[Provided material]

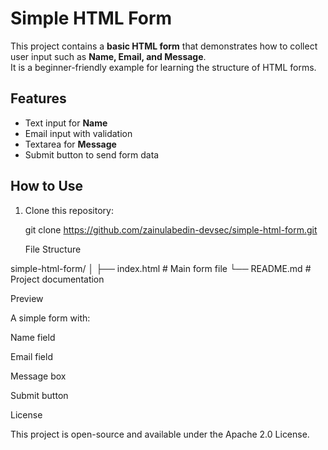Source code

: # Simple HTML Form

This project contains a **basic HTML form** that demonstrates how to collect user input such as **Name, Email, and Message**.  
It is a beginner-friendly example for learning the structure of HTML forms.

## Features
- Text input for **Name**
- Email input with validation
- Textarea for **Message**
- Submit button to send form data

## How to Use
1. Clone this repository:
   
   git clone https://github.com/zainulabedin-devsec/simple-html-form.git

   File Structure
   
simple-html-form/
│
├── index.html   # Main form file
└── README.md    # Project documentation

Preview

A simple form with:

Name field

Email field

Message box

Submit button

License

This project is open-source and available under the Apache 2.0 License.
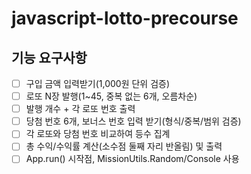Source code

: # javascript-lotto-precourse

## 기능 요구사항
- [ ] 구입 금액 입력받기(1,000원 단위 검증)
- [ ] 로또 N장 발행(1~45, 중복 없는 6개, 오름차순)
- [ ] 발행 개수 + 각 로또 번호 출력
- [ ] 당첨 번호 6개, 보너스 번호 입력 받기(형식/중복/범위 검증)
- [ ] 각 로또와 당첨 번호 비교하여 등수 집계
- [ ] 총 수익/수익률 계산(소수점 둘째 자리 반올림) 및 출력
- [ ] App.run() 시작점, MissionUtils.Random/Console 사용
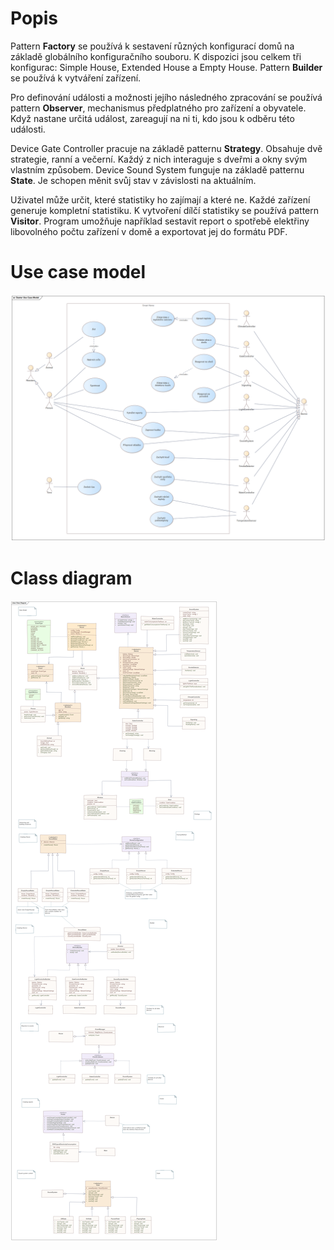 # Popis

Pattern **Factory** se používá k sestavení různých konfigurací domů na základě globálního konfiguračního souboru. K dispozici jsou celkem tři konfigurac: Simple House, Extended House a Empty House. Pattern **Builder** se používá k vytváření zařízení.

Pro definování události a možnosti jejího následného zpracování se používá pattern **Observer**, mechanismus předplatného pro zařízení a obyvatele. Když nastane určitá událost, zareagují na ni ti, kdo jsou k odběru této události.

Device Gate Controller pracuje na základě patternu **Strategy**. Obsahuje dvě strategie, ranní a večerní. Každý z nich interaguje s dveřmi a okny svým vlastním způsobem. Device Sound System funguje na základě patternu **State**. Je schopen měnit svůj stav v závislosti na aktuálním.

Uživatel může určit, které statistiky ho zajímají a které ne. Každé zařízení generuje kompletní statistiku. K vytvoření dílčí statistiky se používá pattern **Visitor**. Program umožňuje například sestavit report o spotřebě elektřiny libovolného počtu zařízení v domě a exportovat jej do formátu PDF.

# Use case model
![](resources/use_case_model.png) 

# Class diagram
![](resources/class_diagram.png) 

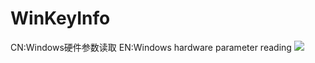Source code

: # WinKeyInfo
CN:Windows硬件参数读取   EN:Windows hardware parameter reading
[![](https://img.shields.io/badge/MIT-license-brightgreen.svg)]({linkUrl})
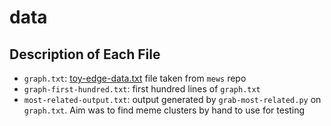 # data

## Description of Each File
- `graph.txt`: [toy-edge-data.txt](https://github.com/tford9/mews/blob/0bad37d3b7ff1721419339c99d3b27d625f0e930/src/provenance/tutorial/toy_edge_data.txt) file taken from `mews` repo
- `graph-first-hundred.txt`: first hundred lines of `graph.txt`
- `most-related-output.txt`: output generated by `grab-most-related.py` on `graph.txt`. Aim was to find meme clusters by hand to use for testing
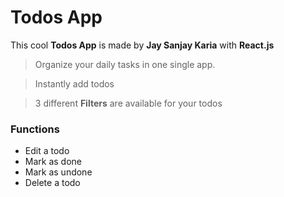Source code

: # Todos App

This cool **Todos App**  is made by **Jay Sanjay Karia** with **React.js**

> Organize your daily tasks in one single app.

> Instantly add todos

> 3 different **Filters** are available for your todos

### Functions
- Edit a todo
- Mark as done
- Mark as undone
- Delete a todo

[/Provided material]

### What you should do
Please tally the lines above that include the word "button" and answer with the number by itself.

### Exercise answer
2